MOSNEWS
http://www.mosnews.com/mn-files/klebnikov.shtml#news
Born in New York in 1963 to a family of Russian immigrants, Paul Klebnikov graduated from California University, Berkley and the London School of Economics, completing his doctorate in 1991. Klebnikov started working for Forbes Magazine in 1989. Promoted to senior editor, Klebnikov was an expert on Russian and East European politics and economics. His special field of interest was conducting investigations into the origins of wealth of the so-called oligarchs and their possible ties to the Russian mafia.

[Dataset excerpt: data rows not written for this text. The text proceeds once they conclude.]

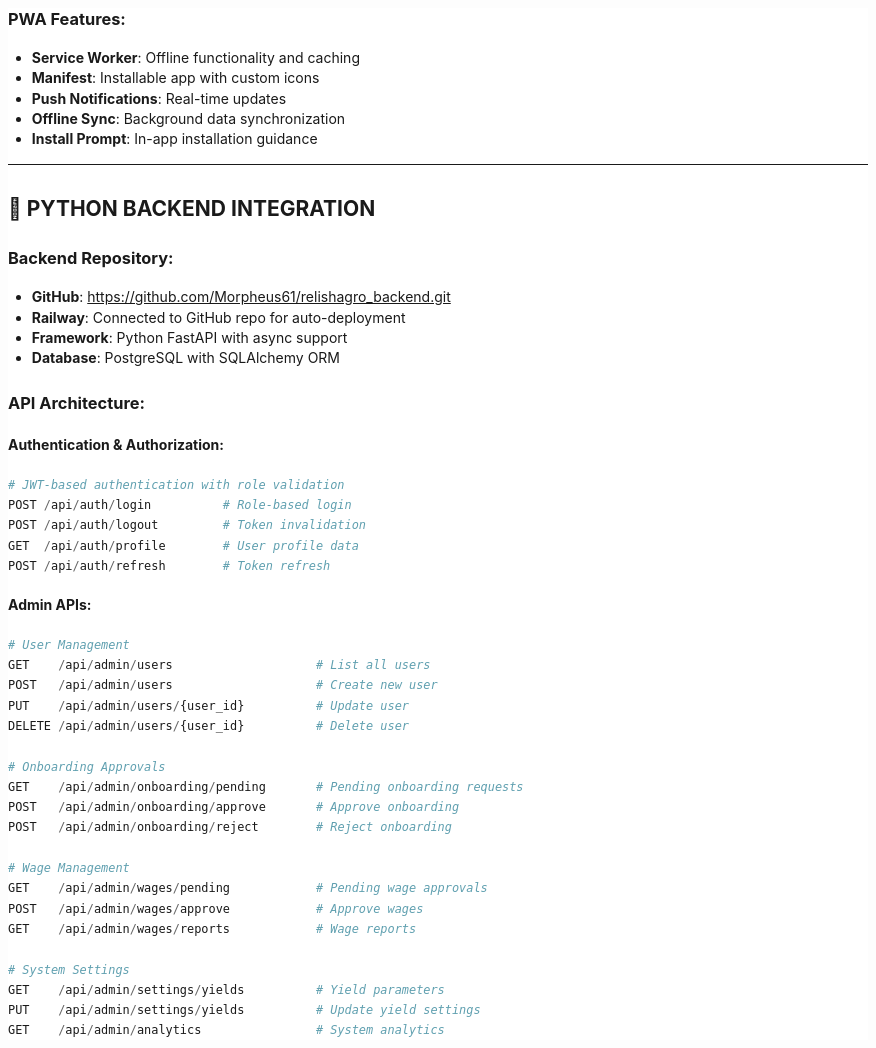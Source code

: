 ### **PWA Features:**
- **Service Worker**: Offline functionality and caching
- **Manifest**: Installable app with custom icons
- **Push Notifications**: Real-time updates
- **Offline Sync**: Background data synchronization
- **Install Prompt**: In-app installation guidance

---

## 🔗 **PYTHON BACKEND INTEGRATION**

### **Backend Repository:**
- **GitHub**: https://github.com/Morpheus61/relishagro_backend.git
- **Railway**: Connected to GitHub repo for auto-deployment
- **Framework**: Python FastAPI with async support
- **Database**: PostgreSQL with SQLAlchemy ORM

### **API Architecture:**

#### **Authentication & Authorization:**
```python
# JWT-based authentication with role validation
POST /api/auth/login          # Role-based login
POST /api/auth/logout         # Token invalidation
GET  /api/auth/profile        # User profile data
POST /api/auth/refresh        # Token refresh
```

#### **Admin APIs:**
```python
# User Management
GET    /api/admin/users                    # List all users
POST   /api/admin/users                    # Create new user
PUT    /api/admin/users/{user_id}          # Update user
DELETE /api/admin/users/{user_id}          # Delete user

# Onboarding Approvals
GET    /api/admin/onboarding/pending       # Pending onboarding requests
POST   /api/admin/onboarding/approve       # Approve onboarding
POST   /api/admin/onboarding/reject        # Reject onboarding

# Wage Management
GET    /api/admin/wages/pending            # Pending wage approvals
POST   /api/admin/wages/approve            # Approve wages
GET    /api/admin/wages/reports            # Wage reports

# System Settings
GET    /api/admin/settings/yields          # Yield parameters
PUT    /api/admin/settings/yields          # Update yield settings
GET    /api/admin/analytics                # System analytics
```
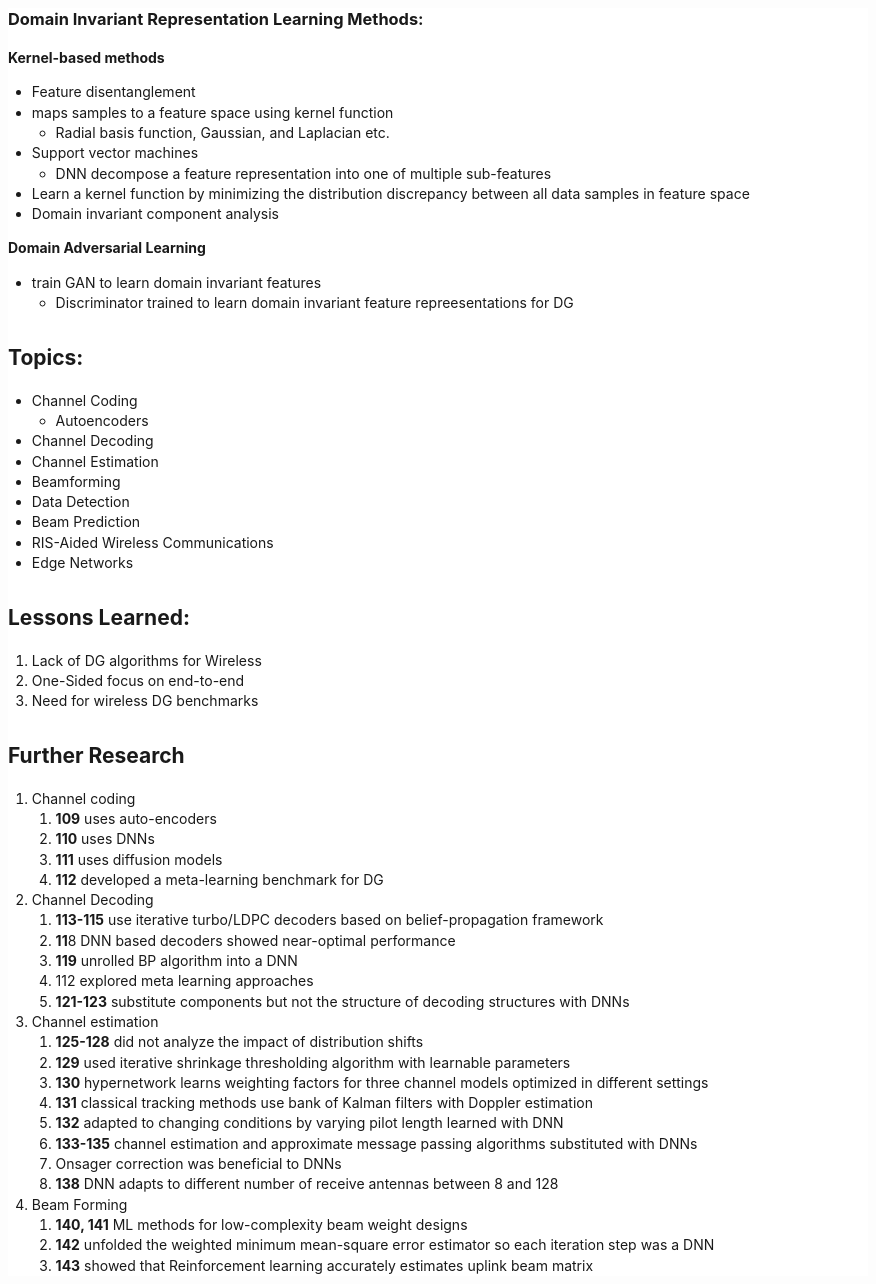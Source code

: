 ### Domain Invariant Representation Learning Methods:

**Kernel-based methods**

- Feature disentanglement
- maps samples to a feature space using kernel function
  - Radial basis function, Gaussian, and Laplacian etc.
- Support vector machines
  - DNN decompose a feature representation into one of multiple sub-features
- Learn a kernel function by minimizing the distribution discrepancy between all data samples in feature space
- Domain invariant component analysis

**Domain Adversarial Learning**

- train GAN to learn domain invariant features
  - Discriminator trained to learn domain invariant feature repreesentations for DG

## Topics:

- Channel Coding
  - Autoencoders
- Channel Decoding
- Channel Estimation
- Beamforming
- Data Detection
- Beam Prediction
- RIS-Aided Wireless Communications
- Edge Networks

## Lessons Learned:

1. Lack of DG algorithms for Wireless
2. One-Sided focus on end-to-end
3. Need for wireless DG benchmarks

## Further Research

1. Channel coding
   1. **109** uses auto-encoders
   2. **110** uses DNNs
   3. **111** uses diffusion models
   4. **112** developed a meta-learning benchmark for DG
2. Channel Decoding
   1. **113-115** use iterative turbo/LDPC decoders based on belief-propagation framework
   2. **11**8 DNN based decoders showed near-optimal performance
   3. **119** unrolled BP algorithm into a DNN
   4. 112 explored meta learning approaches
   5. **121-123** substitute components but not the structure of decoding structures with DNNs
3. Channel estimation
   1. **125-128** did not analyze the impact of distribution shifts
   2. **129** used iterative shrinkage thresholding algorithm with learnable parameters
   3. **130** hypernetwork learns weighting factors for three channel models optimized in different settings
   4. **131** classical tracking methods use bank of Kalman filters with Doppler estimation
   5. **132** adapted to changing conditions by varying pilot length learned with DNN
   6.  **133-135** channel estimation and approximate message passing algorithms substituted with DNNs
      1. Onsager correction was beneficial to DNNs
   7. **138** DNN adapts to different number of receive antennas between 8 and 128
4. Beam Forming
   1. **140, 141** ML methods for low-complexity beam weight designs
   2. **142** unfolded the weighted minimum mean-square error estimator so each iteration step was a DNN
   3. **143** showed that Reinforcement learning accurately estimates uplink beam matrix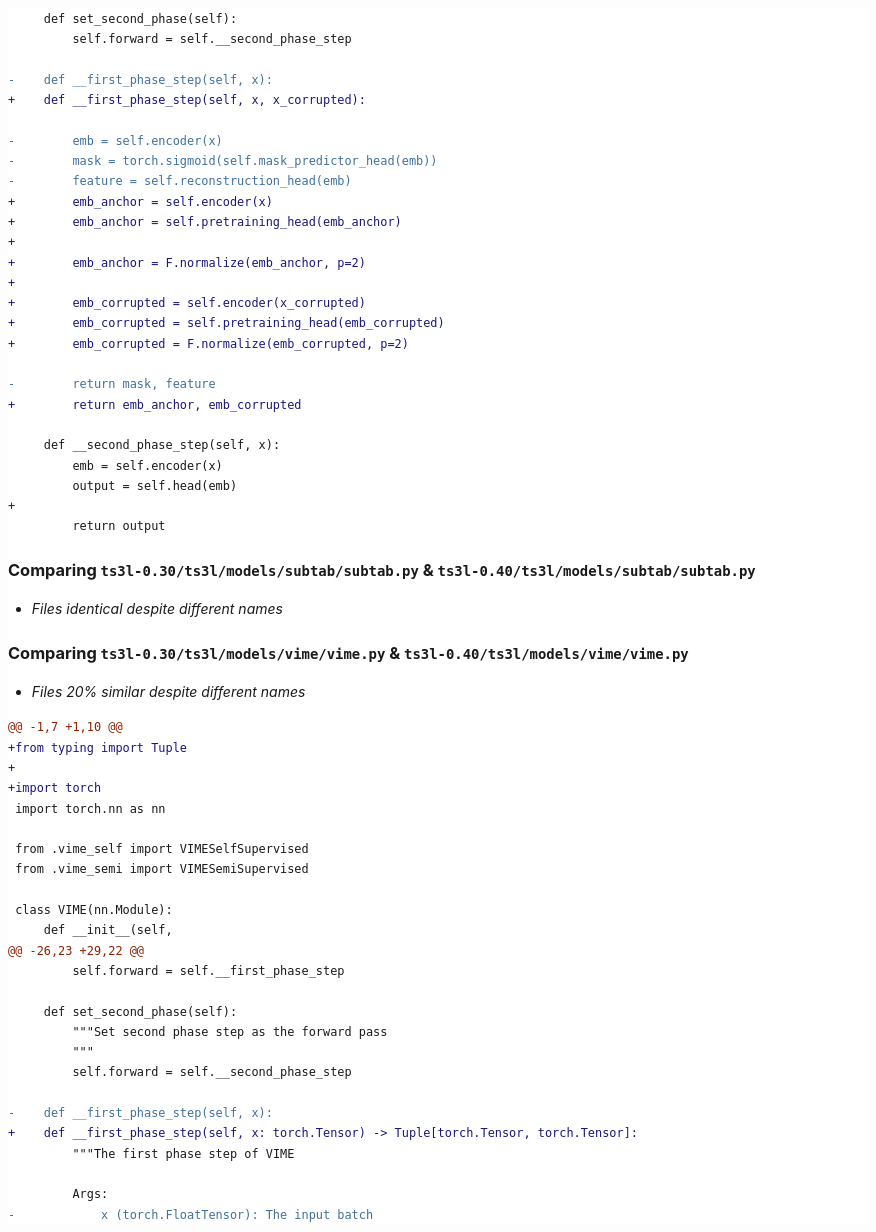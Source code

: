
 ```diff
     def set_second_phase(self):
         self.forward = self.__second_phase_step
 
-    def __first_phase_step(self, x):
+    def __first_phase_step(self, x, x_corrupted):
 
-        emb = self.encoder(x)
-        mask = torch.sigmoid(self.mask_predictor_head(emb))
-        feature = self.reconstruction_head(emb)
+        emb_anchor = self.encoder(x)
+        emb_anchor = self.pretraining_head(emb_anchor)
+
+        emb_anchor = F.normalize(emb_anchor, p=2)
+        
+        emb_corrupted = self.encoder(x_corrupted)
+        emb_corrupted = self.pretraining_head(emb_corrupted)
+        emb_corrupted = F.normalize(emb_corrupted, p=2)
 
-        return mask, feature
+        return emb_anchor, emb_corrupted
     
     def __second_phase_step(self, x):
         emb = self.encoder(x)
         output = self.head(emb)
+
         return output
```

### Comparing `ts3l-0.30/ts3l/models/subtab/subtab.py` & `ts3l-0.40/ts3l/models/subtab/subtab.py`

 * *Files identical despite different names*

### Comparing `ts3l-0.30/ts3l/models/vime/vime.py` & `ts3l-0.40/ts3l/models/vime/vime.py`

 * *Files 20% similar despite different names*

```diff
@@ -1,7 +1,10 @@
+from typing import Tuple
+
+import torch
 import torch.nn as nn
 
 from .vime_self import VIMESelfSupervised
 from .vime_semi import VIMESemiSupervised
 
 class VIME(nn.Module):
     def __init__(self, 
@@ -26,23 +29,22 @@
         self.forward = self.__first_phase_step
     
     def set_second_phase(self):
         """Set second phase step as the forward pass
         """
         self.forward = self.__second_phase_step
         
-    def __first_phase_step(self, x):
+    def __first_phase_step(self, x: torch.Tensor) -> Tuple[torch.Tensor, torch.Tensor]:
         """The first phase step of VIME
 
         Args:
-            x (torch.FloatTensor): The input batch
```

In 1996 he wrote an article in Forbes calling exiled Russian businessman Boris Berezovsky the “Godfather of the Kremlin” and suggesting that the tycoon — who made his fortune during Russia’s controversial privatisation programme in the 1990s — might have been implicated in the murder of a well-known TV anchorman and had links with Chechen organized crime groups.
Berezovsky sued the magazine for defamation, after which Forbes admitted in open court that the allegations were unfounded and Berezovsky withdrew his suit. During the proceedings, however, Klebnikov published an equally controversial book, Godfather of the Kremlin: Boris Berezovsky and the Looting of Russia in which he asserted that Berezovsky had also channelled hundreds of millions of dollars out of Russia.
Klebnikov’s second book, Conversation With a Barbarian, written in Russian and published in 2003, was based on a series of interviews with Chechen separatist leader Khozh Akhmed Nukhayev and dealt, among other subjects, with organized crime in Russia’s ongoing war in Chechnya.
Paul Klebnikov became the editor-in-chief of the Russian edition of Forbes in April 2004. In May, the magazine published a list of the 100 wealthiest people in Russia, many of whom said they were unhappy about the publication.
While in charge of the new Russian Forbes, Klebnikov was also undertaking certain independent investigations that he did not speak of, Russian online news service Gazeta.ru reported, citing the source from Forbes.
On Friday night, July 9, 2004, Paul Klebnikov was shot several times as he was leaving his office building in Moscow. He died while in an ambulance en route to the hospital.